I would like to do a bigger show, than the local shows, I know what is expected of me, and my horse, but should I do it?


----------



## JumperDak15 (Dec 14, 2009)

wow spellling errorrr 4ft6 ** lol


----------



## upnover (Jan 17, 2008)

Your local shows have a 4 foot class!??! Wow. I don't see any 4 ft divisions until I get to rated shows. 

Are you working with a trainer? My first answer would be to ask your trainer.

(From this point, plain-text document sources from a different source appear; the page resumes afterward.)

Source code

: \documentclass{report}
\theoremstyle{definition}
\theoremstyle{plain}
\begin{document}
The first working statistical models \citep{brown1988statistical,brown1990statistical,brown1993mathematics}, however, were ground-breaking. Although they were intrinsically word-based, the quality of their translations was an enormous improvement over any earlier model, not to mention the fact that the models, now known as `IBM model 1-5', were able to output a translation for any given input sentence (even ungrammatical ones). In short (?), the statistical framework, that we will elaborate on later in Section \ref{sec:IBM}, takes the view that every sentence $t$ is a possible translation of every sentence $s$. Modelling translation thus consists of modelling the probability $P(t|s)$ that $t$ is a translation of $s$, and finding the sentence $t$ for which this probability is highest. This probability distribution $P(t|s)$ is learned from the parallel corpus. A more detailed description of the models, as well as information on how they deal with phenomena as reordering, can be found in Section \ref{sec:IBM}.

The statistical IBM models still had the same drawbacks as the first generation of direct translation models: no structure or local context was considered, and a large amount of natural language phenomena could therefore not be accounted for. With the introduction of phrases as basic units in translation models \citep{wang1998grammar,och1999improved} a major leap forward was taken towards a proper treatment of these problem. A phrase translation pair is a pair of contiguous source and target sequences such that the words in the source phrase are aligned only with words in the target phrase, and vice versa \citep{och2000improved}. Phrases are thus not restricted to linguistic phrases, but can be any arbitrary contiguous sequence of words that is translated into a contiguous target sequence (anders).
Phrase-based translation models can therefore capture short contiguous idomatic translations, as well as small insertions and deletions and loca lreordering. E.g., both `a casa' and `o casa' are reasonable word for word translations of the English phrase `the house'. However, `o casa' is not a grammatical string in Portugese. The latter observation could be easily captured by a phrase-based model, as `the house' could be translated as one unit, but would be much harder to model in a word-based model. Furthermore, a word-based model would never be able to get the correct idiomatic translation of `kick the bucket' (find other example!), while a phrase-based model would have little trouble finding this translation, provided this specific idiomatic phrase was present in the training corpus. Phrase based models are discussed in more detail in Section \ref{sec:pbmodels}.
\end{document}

My second answer, why not? If you can successfully navigate around a 4 ft (and above) course you should be branching out past the local stuff.


----------



## upnover (Jan 17, 2008)

sorry, I'm confused by your post too. You school 4"9? But you only feel ready to show at 4"? there is a TREMENDOUS difference between 4", 4"3, 4"6, and 4"9. In fact, 4"9 starts getting to the Grand Prix stuff. If you're schooling at grand prix why would you hold yourself back to just 4 ft?


----------



## JumperDak15 (Dec 14, 2009)

Yes my local shows get up to 3ft9-4ft.
Ive only jumped 4ft3 course three times, 4ft6 course and 4ft9 course once..Yes I am working with a trainer, who is wonderful, she has taken us so far.

I want to feel more ready for the bigger classes, I think. I feel comfortable with 4 ft, and I my gelding hasnt done a big class, so I dont want to put him right in class over 4ft3. I want to fully prepare him for anything over 4ft3 ( for a show)...I want to play it safe for a bit. I haven't done this before so i am excited and nervous lol. Am i going in the right direction?


----------



## upnover (Jan 17, 2008)

Sounds like you're headed in the right direction. Keep in mind that at rated shows you usually only have 1 class per division a day. Most jumpers do about 2 classes a day -first one often being more of a warm up- and often move up throughout the week. So the first day you could do the 1.20 M (3'11) and then the 1.25 M (4'1) and then if that goes well do the 1.25 M and then move up to the 1.30 (4'3). This is very much a question you ask your trainer though...


----------



## JumperDak15 (Dec 14, 2009)

Yeah, my coach thinks we are ready, she is taking us to a show 4 hours from here, which i guess, from what I have heard, the jumpers there are very little, and she said Dak and I would easily kick butt, lol. I'm interested in doing the 6 bar, which we have done before, and he doesnt touch a single rail, we got up to 4ft9. I feel ready, but i dont wanna push it, but thanks, i have notified my coach that I have a goal of doing a larger more competitive class next year.


----------